これからやる作業が明確に見えていて、それをやらないといけない、細かく、地味で、時間がかかり、そこまで評価されないのも分かっている、でもやらないといけないし、実際にやる……だから「面倒くさい」のです。
そして、「面倒くさい」と言う人は、たいていそうやってぼやきながらもちゃんと最後までやります。
一方「だるい」にはたいていヴィジョンがありません。
これからやることを緻密に把握しているのではなく、なんとなくぼんやりと全体を想像して「だるい」と言っているだけです。
また、「だるい」とは作業をはじめる前、あるいは作業の現時点での感覚しかありません。
これからの作業を想像して今「だるい」、作業をすすめてきて今「だるい」と言っているだけです。
そこに作業遂行の意思はありません。
ただただ今楽になりたいと思っているだけです。
10代の頃、一緒にバンドをやっていた人たちがいました(”バンド仲間”とはいいたくないですが、まあ一般的にはそんな関係性です)。
彼らの口癖は正に「だるい」でした。
まあつるんでいた当時は僕もその一人だったかもしれません。
その後僕は単身アメリカに行き、ヨーロッパに滞在して帰国し、また地元から活動を再開してすぐに、彼らと再会しました。

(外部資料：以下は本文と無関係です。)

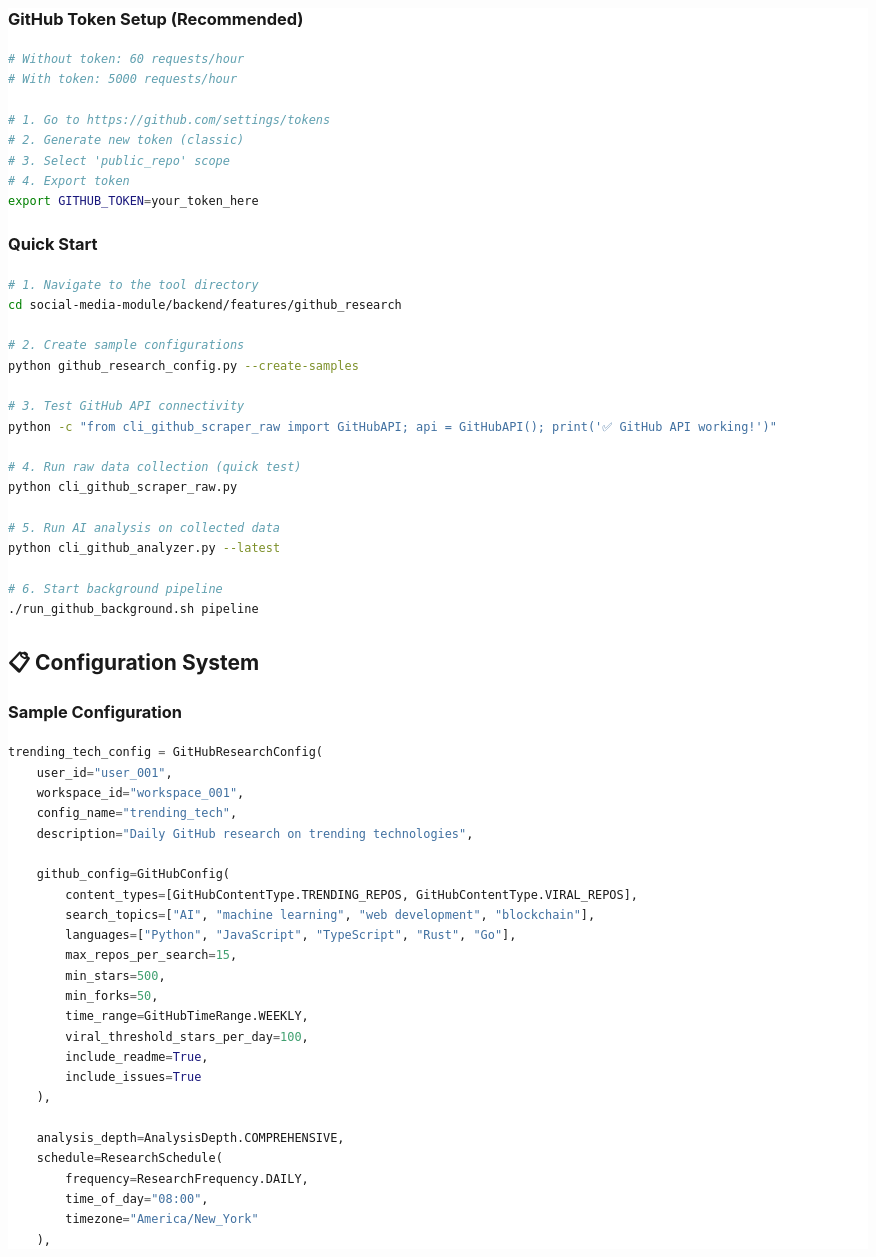 ### **GitHub Token Setup (Recommended)**
```bash
# Without token: 60 requests/hour
# With token: 5000 requests/hour

# 1. Go to https://github.com/settings/tokens
# 2. Generate new token (classic)
# 3. Select 'public_repo' scope
# 4. Export token
export GITHUB_TOKEN=your_token_here
```

### **Quick Start**
```bash
# 1. Navigate to the tool directory
cd social-media-module/backend/features/github_research

# 2. Create sample configurations
python github_research_config.py --create-samples

# 3. Test GitHub API connectivity
python -c "from cli_github_scraper_raw import GitHubAPI; api = GitHubAPI(); print('✅ GitHub API working!')"

# 4. Run raw data collection (quick test)
python cli_github_scraper_raw.py

# 5. Run AI analysis on collected data
python cli_github_analyzer.py --latest

# 6. Start background pipeline
./run_github_background.sh pipeline
```

## 📋 **Configuration System**

### **Sample Configuration**
```python
trending_tech_config = GitHubResearchConfig(
    user_id="user_001",
    workspace_id="workspace_001",
    config_name="trending_tech",
    description="Daily GitHub research on trending technologies",

    github_config=GitHubConfig(
        content_types=[GitHubContentType.TRENDING_REPOS, GitHubContentType.VIRAL_REPOS],
        search_topics=["AI", "machine learning", "web development", "blockchain"],
        languages=["Python", "JavaScript", "TypeScript", "Rust", "Go"],
        max_repos_per_search=15,
        min_stars=500,
        min_forks=50,
        time_range=GitHubTimeRange.WEEKLY,
        viral_threshold_stars_per_day=100,
        include_readme=True,
        include_issues=True
    ),

    analysis_depth=AnalysisDepth.COMPREHENSIVE,
    schedule=ResearchSchedule(
        frequency=ResearchFrequency.DAILY,
        time_of_day="08:00",
        timezone="America/New_York"
    ),
```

ちょっとだけしゃべってみると、彼らはまだ「だるい」を口癖として使っており、しかも10代の時よりも酷くなっている感じがしました。
その時僕は彼らを心から軽蔑し、こんなやつらと地元でうだうだつるんでなくてよかった、世界を見てきてよかったと自分の決断の正しさを確信しました。

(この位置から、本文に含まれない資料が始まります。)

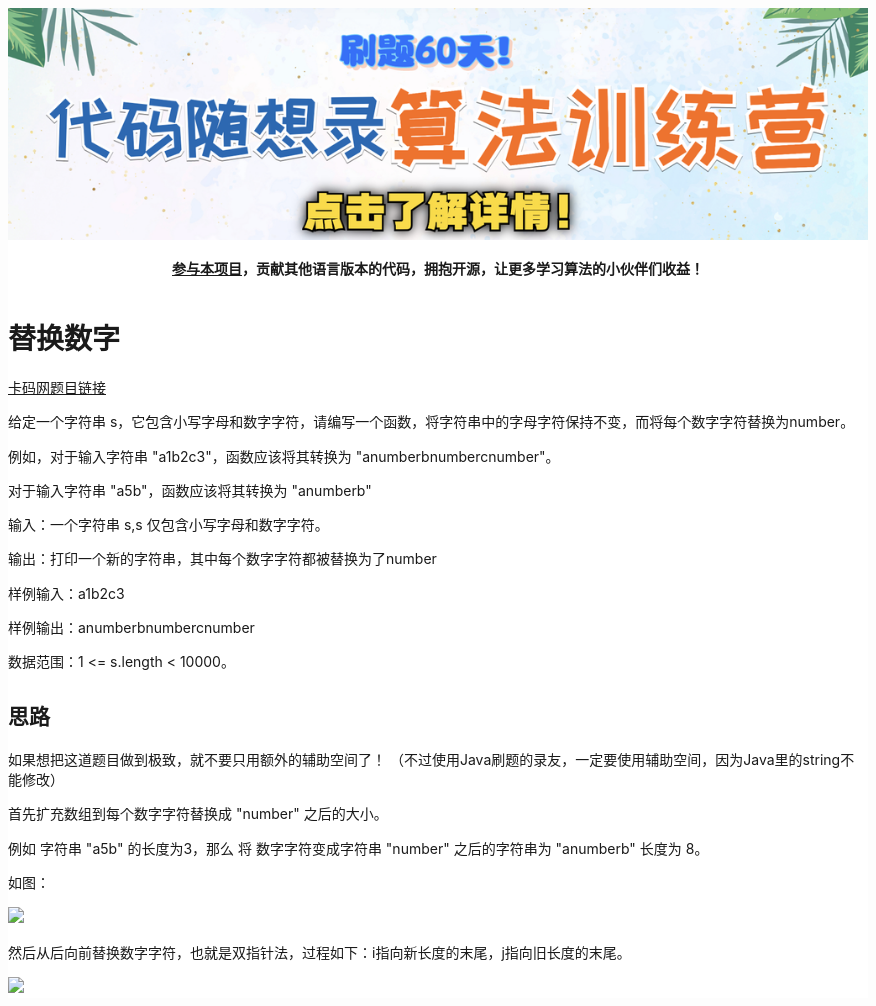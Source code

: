 
<p align="center">
<a href="https://programmercarl.com/other/xunlianying.html" target="_blank">
  <img src="../pics/训练营.png" width="1000"/>
</a>
<p align="center"><strong><a href="https://mp.weixin.qq.com/s/tqCxrMEU-ajQumL1i8im9A">参与本项目</a>，贡献其他语言版本的代码，拥抱开源，让更多学习算法的小伙伴们收益！</strong></p>


# 替换数字 

[卡码网题目链接](https://kamacoder.com/problempage.php?pid=1064)

给定一个字符串 s，它包含小写字母和数字字符，请编写一个函数，将字符串中的字母字符保持不变，而将每个数字字符替换为number。 

例如，对于输入字符串 "a1b2c3"，函数应该将其转换为 "anumberbnumbercnumber"。  

对于输入字符串 "a5b"，函数应该将其转换为 "anumberb"

输入：一个字符串 s,s 仅包含小写字母和数字字符。

输出：打印一个新的字符串，其中每个数字字符都被替换为了number 

样例输入：a1b2c3  

样例输出：anumberbnumbercnumber 

数据范围：1 <= s.length < 10000。

## 思路

如果想把这道题目做到极致，就不要只用额外的辅助空间了！ （不过使用Java刷题的录友，一定要使用辅助空间，因为Java里的string不能修改）

首先扩充数组到每个数字字符替换成 "number" 之后的大小。

例如 字符串 "a5b" 的长度为3，那么 将 数字字符变成字符串 "number" 之后的字符串为 "anumberb" 长度为 8。 

如图：  

![](https://code-thinking-1253855093.file.myqcloud.com/pics/20231030165201.png) 

然后从后向前替换数字字符，也就是双指针法，过程如下：i指向新长度的末尾，j指向旧长度的末尾。

![](https://code-thinking-1253855093.file.myqcloud.com/pics/20231030173058.png)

その後彼らが音楽的に成功したという話は一切聞きません。
恐らく40半ばになった今でも「だるい、だるい」と言いながら地元で中学時代のツレとバンドをやっているか、もしかしたら「バンドだるい」と活動を辞め、あんなに熱中していたものを今度は冷笑し、見下しているのかもしれません。
僕にはもう一生関係ないひとたちなのでどうでもいいですが。
余談ですが、こちらで書いたA君もこの中の一人です。
彼だけはほんの少し違っていましたが(僕に教えてほしいと言ってきたぐらいなので)結局本質的にはあっち側の人間でしたね。
つるむ相手を間違ったのでしょう。
改めて考えると、プロミュージシャンは「面倒くさい」は誰でも言いますが、「だるい」と言う人はいません。

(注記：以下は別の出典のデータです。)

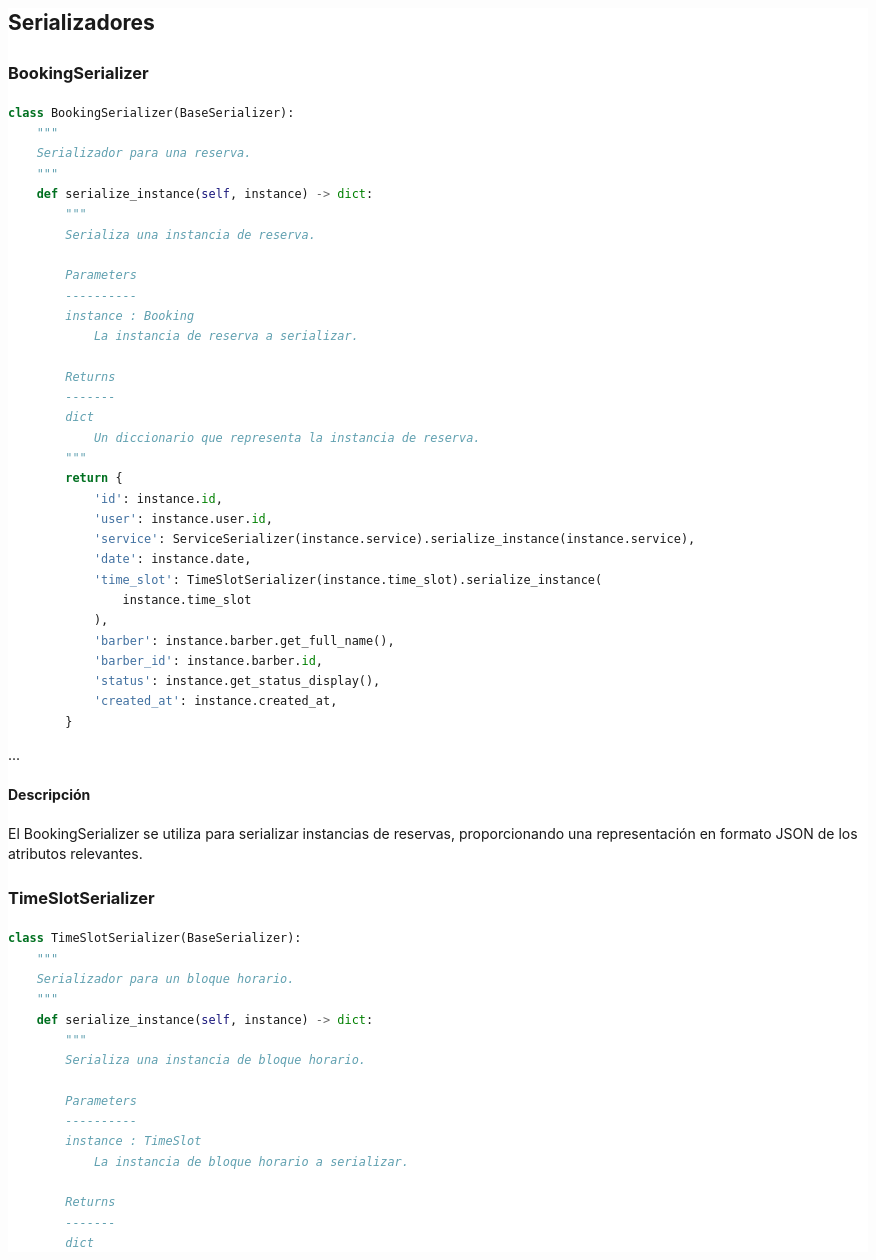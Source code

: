 ## Serializadores

### BookingSerializer

```python
class BookingSerializer(BaseSerializer):
    """
    Serializador para una reserva.
    """
    def serialize_instance(self, instance) -> dict:
        """
        Serializa una instancia de reserva.

        Parameters
        ----------
        instance : Booking
            La instancia de reserva a serializar.

        Returns
        -------
        dict
            Un diccionario que representa la instancia de reserva.
        """
        return {
            'id': instance.id,
            'user': instance.user.id,
            'service': ServiceSerializer(instance.service).serialize_instance(instance.service),
            'date': instance.date,
            'time_slot': TimeSlotSerializer(instance.time_slot).serialize_instance(
                instance.time_slot
            ),
            'barber': instance.barber.get_full_name(),
            'barber_id': instance.barber.id,
            'status': instance.get_status_display(),
            'created_at': instance.created_at,
        }
```

...

#### Descripción

El BookingSerializer se utiliza para serializar instancias de reservas, proporcionando una representación en formato JSON de los atributos relevantes.

### TimeSlotSerializer

```python
class TimeSlotSerializer(BaseSerializer):
    """
    Serializador para un bloque horario.
    """
    def serialize_instance(self, instance) -> dict:
        """
        Serializa una instancia de bloque horario.

        Parameters
        ----------
        instance : TimeSlot
            La instancia de bloque horario a serializar.

        Returns
        -------
        dict
```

プロから「だるい」という言葉を聞いた記憶がありません。
どんなに仲が良くてお互い愚痴を言い合える関係性でも、やはりプロは「だるい」は絶対に言わないですね。
これは音楽だけでなく、スポーツ選手なんかもそうではないでしょうか?
恐らく「だるい」という言葉が相当人間に悪い影響を与えるのでしょう。
仮に今駆けだしで「だるい」が口癖の人がいたら、気を付けた方がいいでしょう。
たかが口癖と甘くみていたら、自分がその言葉に飲み込まれて没落していく可能性があります。
ただし人はどうとでも変われるので、その口癖をやめればちょっとずつ自分の意識や行動が変わってくるはずです。
また、周りの口癖が「だるい」の場合も気を付けた方がいいです。
その集団がそのまま上に行くということは絶対にないと断言してもいいでしょう。